There are 3 volunteers already in Tofo, assisting with the program and working towards their scuba diving PADI certificate– two young boys from Germany and Norway and an adventurous older woman from Holland. Although this group has only known each other for a week, they are a tight-knit family unit, and work together wonderfully as a team. With the addition of our Spanish agent, we spend the next week enjoying the pleasures of the ocean, sun and white sand beaches.
Working in a coastal area, with many of the activities taking place on the water, we frequently check wind reports. If the wind is more than 18 miles per hour water activities need to be rescheduled for safety. Sunday we were planning the activities when we noticed a slight increase in wind for the week. Monday was elevated to 23 mph, Tuesday 34 mph and Wednesday a spike to 70 mph. Looking at our wheather apps with the color coded warning scale escalating from yellow, orange, red and then to purple, my boss casually remarks “ I have never seen the warnings reach purple before”. We break the bad news to the volunteers that all water activities will be canceled for the week and we make plans to do beach clean ups, or social project activities with the local kindergarten instead.
Tuesday brings Valentines Day, George and I head out for a romantic evening walk on the beach in search of a bottle of wine and a fresh seafood dinner. The beach in Tofo is wide, stretching at least 300 M from the surf to the line of hotels and guesthouses along its coast. We are walking straight down the middle when out of nowhere we find ourselves knee deep in water. Tide has risen in a matter of seconds and we are wadding against the powerful under toe towards land. There is a nearby bar we head towards, laughing at our wet shoes and jeans as we tip toe out of the water and up the stairs to the thatch roofed veranda. We buy a drink at the bar and find a place to stand overlooking the water- I’ve never seen the water this high on the beach before. There is a group of tourist nearby who came to Tofo on a scuba holiday, talking about storm “Dineo”. “They’ve named it?” I think to myself.

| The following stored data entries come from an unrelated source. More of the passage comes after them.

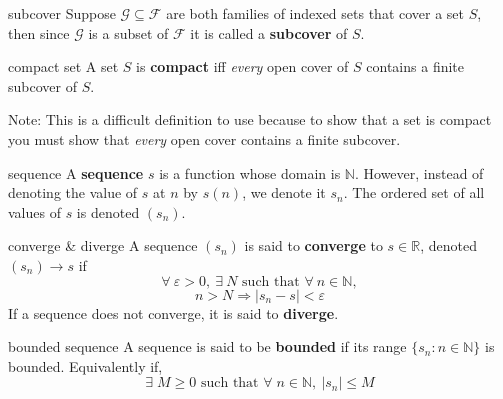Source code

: \documentclass[avery5371,grid]{flashcards}
\newcommand{\N}{\mathbb{N}}
\newcommand{\R}{\mathbb{R}}
\begin{document}
\begin{flashcard}[Definition]{subcover}
Suppose $\mathscr{G} \subseteq \mathscr{F}$ are both families of indexed sets
that cover a set $S$, then since $\mathscr{G}$ is a subset of $\mathscr{F}$
it is called a \mbox{\textbf{subcover}} of $S$.
\end{flashcard}

\begin{flashcard}[Definition]{compact set}
A set $S$ is \mbox{\textbf{compact}} iff \emph{every} open cover
of $S$ contains a finite subcover of $S$.

\bigskip
Note:  This is a difficult definition to use because to show that a
set is compact you must show that \emph{every} open cover contains
a finite subcover.
\end{flashcard}


\begin{flashcard}[Definition]{sequence}
A \mbox{\textbf{sequence}} $s$ is a function whose domain is $\N$.
However, instead of denoting the value of $s$ at $n$ by $s(n)$,
we denote it $s_{n}$.  The ordered set of all values of $s$ is denoted
$(s_{n})$. 
\end{flashcard}

\begin{flashcard}[Definition]{converge \& diverge}
A sequence $(s_{n})$ is said to \mbox{\textbf{converge}} to $s \in \R$,
denoted $(s_{n}) \rightarrow s$ if
\begin{equation*}
\forall \ \varepsilon > 0, \ \exists \ N \textrm{ such that } \forall \ 
n \in \N,
\end{equation*}
\begin{equation*}
n>N \Rightarrow |s_{n} - s| < \varepsilon
\end{equation*}
If a sequence does not converge, it is said to \mbox{\textbf{diverge}}.
\end{flashcard}

\begin{flashcard}[Definition]{bounded sequence}
\vspace*{\stretch{1}}
A sequence is said to be \mbox{\textbf{bounded}} if its range
\mbox{$\{ s_{n} : n \in \N \}$} is bounded.  Equivalently if,
\begin{equation*}
\exists \; M \geq 0 \textrm{ such that }
\forall \; n \in \N, \  |s_{n}| \leq M
\end{equation*}
\end{flashcard}
\end{document}

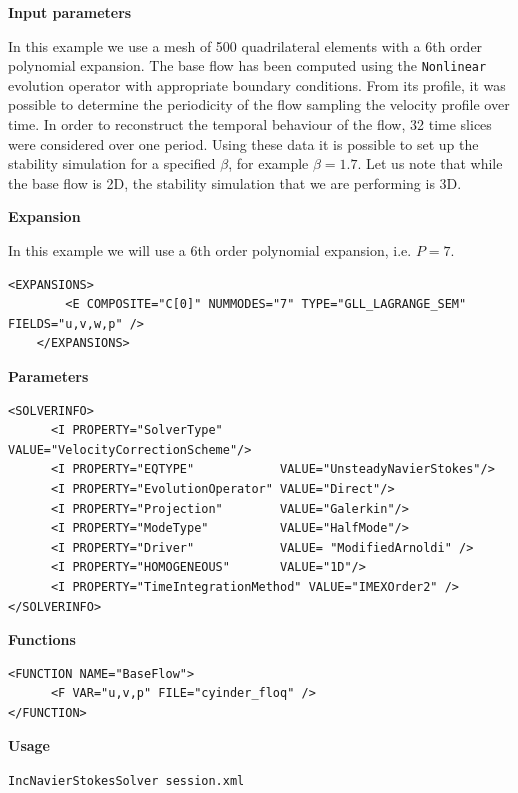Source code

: \textbf{Input parameters}

In this example we use a mesh of 500 quadrilateral elements with a 6th order polynomial expansion. The base flow has been computed using the \texttt{Nonlinear} evolution operator with appropriate boundary conditions. From its profile, it was possible to determine the periodicity of the flow sampling the velocity profile over time. In order to reconstruct the temporal behaviour of the flow, 32 time slices were considered over one period. Using these data it is possible to set up the stability simulation for a specified $\beta$, for example $\beta=1.7$. Let us note that while the base flow is 2D, the stability simulation that we are performing is 3D.

\textbf{Expansion}

In this example we will use a 6th order polynomial expansion, i.e. $P=7$.

 \begin{lstlisting}[style=XMLStyle]  
<EXPANSIONS>
        <E COMPOSITE="C[0]" NUMMODES="7" TYPE="GLL_LAGRANGE_SEM" FIELDS="u,v,w,p" />
    </EXPANSIONS> 
                                            \end{lstlisting}
                                            
                                            
\textbf{Parameters}

 \begin{lstlisting}[style=XMLStyle]  
<SOLVERINFO>
      <I PROPERTY="SolverType"        VALUE="VelocityCorrectionScheme"/>
      <I PROPERTY="EQTYPE"            VALUE="UnsteadyNavierStokes"/>
      <I PROPERTY="EvolutionOperator" VALUE="Direct"/>
      <I PROPERTY="Projection"        VALUE="Galerkin"/>
      <I PROPERTY="ModeType"          VALUE="HalfMode"/>
      <I PROPERTY="Driver"            VALUE= "ModifiedArnoldi" />
      <I PROPERTY="HOMOGENEOUS"       VALUE="1D"/>
      <I PROPERTY="TimeIntegrationMethod" VALUE="IMEXOrder2" />  
</SOLVERINFO>
                                            \end{lstlisting}


\textbf{Functions}

 \begin{lstlisting}[style=XMLStyle]  
<FUNCTION NAME="BaseFlow">
      <F VAR="u,v,p" FILE="cyinder_floq" />
</FUNCTION>
                                            \end{lstlisting}


  \textbf{Usage}
  
\texttt{IncNavierStokesSolver session.xml}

Wednesday morning brings gusts of wind at 70 + mph. The sand whips at my calves as we head to the open-air office. The storm has been upgraded to a cyclone, with the eye headed straight for us. We gather the volunteers, write emergency numbers on the white board and Katie, our staffer in Tofo prepares us for the impending tropical storm and what to expect. We set about the office, flipping tables upside down, and piling everything that isn’t nailed down in the back of the office. George and I go to town to collect extra water and candles, whilst Katie collects all of the valuables from the office and puts them in a plastic tub to keep safe in our thatch roofed chalet.
By lunch the wind had picked up, taking the power with it. We try to distract ourselves by watching a few episodes on my laptop until my battery runs dry. I can’t sit in our room, the thatch is blowing in the wind and every few minutes the roof lifts and settles like a parachute. I’m listening hard, trying to hear cracks in the beams. I sit outside on our little veranda, and watch the palm trees go perfectly horizontal against the sand. Branches are zipping by and the ocean below this dune looks angry. The rain starts, seemingly falling from the bottom up, from each side and straight down all at the same time. “We need to gather the volunteers and stay together”, I tell Sarah trying to sound matter of fact.

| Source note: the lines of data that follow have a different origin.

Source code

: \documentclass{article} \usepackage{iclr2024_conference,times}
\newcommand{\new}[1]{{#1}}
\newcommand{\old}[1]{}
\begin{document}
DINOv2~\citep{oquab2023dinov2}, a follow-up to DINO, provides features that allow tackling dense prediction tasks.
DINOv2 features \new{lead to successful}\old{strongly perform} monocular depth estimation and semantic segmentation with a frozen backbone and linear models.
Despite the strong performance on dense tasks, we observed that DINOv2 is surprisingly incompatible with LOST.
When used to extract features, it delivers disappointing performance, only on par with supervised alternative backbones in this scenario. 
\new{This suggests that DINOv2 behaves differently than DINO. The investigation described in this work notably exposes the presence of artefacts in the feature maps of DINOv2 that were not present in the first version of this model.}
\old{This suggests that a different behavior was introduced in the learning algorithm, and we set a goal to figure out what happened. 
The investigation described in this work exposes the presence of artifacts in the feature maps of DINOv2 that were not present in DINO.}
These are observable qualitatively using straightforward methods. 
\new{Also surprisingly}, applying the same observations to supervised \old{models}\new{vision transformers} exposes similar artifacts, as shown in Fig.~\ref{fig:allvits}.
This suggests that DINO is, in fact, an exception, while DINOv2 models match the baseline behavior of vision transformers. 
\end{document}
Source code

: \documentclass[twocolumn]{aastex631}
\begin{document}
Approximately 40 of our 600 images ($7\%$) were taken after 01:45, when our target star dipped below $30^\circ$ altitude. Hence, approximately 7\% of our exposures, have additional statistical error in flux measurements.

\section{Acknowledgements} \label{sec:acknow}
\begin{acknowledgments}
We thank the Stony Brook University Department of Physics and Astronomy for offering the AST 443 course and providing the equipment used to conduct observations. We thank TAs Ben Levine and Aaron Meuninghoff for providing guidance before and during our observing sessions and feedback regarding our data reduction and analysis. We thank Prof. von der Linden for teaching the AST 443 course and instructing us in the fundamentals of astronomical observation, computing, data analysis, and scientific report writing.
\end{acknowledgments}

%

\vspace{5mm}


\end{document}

All of us gathered together, we spend the last few hours of daylight on the veranda. I can’t be inside whilst the roof is displaying a terrifying trampoline act, I want to know what’s coming. I’m not the only one, as we are all perched along the walls of the veranda, reading, listening to iPods or chatting to friends on Facebook. My nerves are starting to get to me, and I’m secretly terrified of what is to come. I glance around at our little mixed group, and everyone seems to be preoccupied by a distraction of their own- no one seems worried. Maybe I’m overreacting, I think to myself.

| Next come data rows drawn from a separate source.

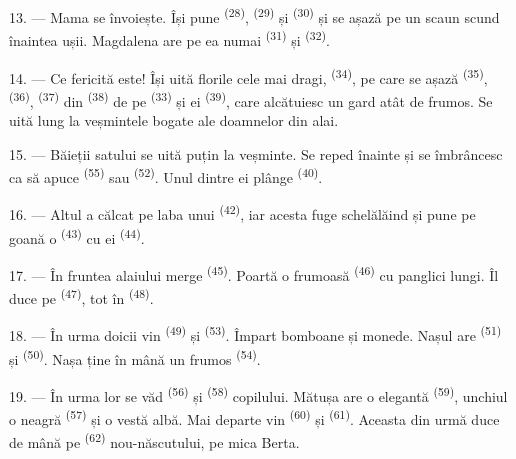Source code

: 13. --- Mama se învoiește. Își pune  \textsuperscript{(28)},
 \textsuperscript{(29)} și  \textsuperscript{(30)}
și se așază pe un scaun scund înaintea ușii. Magdalena are pe ea numai
 \textsuperscript{(31)} și 
\textsuperscript{(32)}.

14. --- Ce fericită este! Își uită florile cele mai dragi, 
\textsuperscript{(34)}, pe care se așază 
\textsuperscript{(35)},  \textsuperscript{(36)},
 \textsuperscript{(37)} din 
\textsuperscript{(38)} de pe  \textsuperscript{(33)} și
 ei \textsuperscript{(39)}, care alcătuiesc un gard atât de
frumos. Se uită lung la veșmintele bogate ale doamnelor din alai.

15. --- Băieții satului se uită puțin la veșminte. Se reped înainte și se
îmbrâncesc ca să apuce  \textsuperscript{(55)} sau
 \textsuperscript{(52)}. Unul dintre ei plânge
\textsuperscript{(40)}.

16. --- Altul a călcat pe laba unui  \textsuperscript{(42)}, iar
acesta fuge schelălăind și pune pe goană o 
\textsuperscript{(43)} cu  ei \textsuperscript{(44)}.

\VUsaut{5.0mm}
\VUsaut{4.0mm}

17. --- În fruntea alaiului merge  \textsuperscript{(45)}. Poartă o
 frumoasă \textsuperscript{(46)} cu panglici lungi. Îl duce pe
 \textsuperscript{(47)}, tot în 
\textsuperscript{(48)}.

18. --- În urma doicii vin  \textsuperscript{(49)} și
 \textsuperscript{(53)}. Împart bomboane și monede. Nașul are
 \textsuperscript{(51)} și  \textsuperscript{(50)}.
Nașa ține în mână un  frumos \textsuperscript{(54)}.

19. --- În urma lor se văd  \textsuperscript{(56)} și
 \textsuperscript{(58)} copilului. Mătușa are o 
elegantă \textsuperscript{(59)}, unchiul o  neagră
\textsuperscript{(57)} și o vestă albă. Mai departe vin 
\textsuperscript{(60)} și  \textsuperscript{(61)}. Aceasta din
urmă duce de mână pe  \textsuperscript{(62)} nou-născutului, pe mica
Berta.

As night falls we move into our chalet lounge, light a few candles and try to entertain ourselves with crazy travel stories. Maybe our story telling was an effort to make this current experience not seem crazy, or maybe it was the one thing 7 adventurous people who all ended up in Tofo during a cyclone had in common. I’m not sure, but it helped. The roof continued to bounce, but we couldn’t see it now. The candles were in a constant battle against the relentless gusts of wind blowing between the grass on the roof, making it hard to shine light at the same time. The grass began to come lose along the celling, making it difficult to look up as the debris rained down on us. We pass around a few strips of fabric I was meant to be sewing into new cushions for the office, to protect our eyes. I look at Sarah, and whisper loudly against the howling wind, “I’m hoping you have some kind of checklist in mind to let us know when we should institute plan b?” She laughs through her fear, and says, “ I was kind of hoping you did.” We nervously laugh to ourselves, with our heads draped with our new headscarfs. It’s hard to sit still. I remember I have a bottle of water in our bedroom and make a b-line for the door. My hand is barely touching the handle when it bursts open. The ceiling in our room has completely ripped open. The wind is so strong I’m still holding onto the door trying to regain my balance when I notice the support beams have fallen, and our bed has completely shifted off it’s frame. “It’s time to go.” I say to out loud to myself.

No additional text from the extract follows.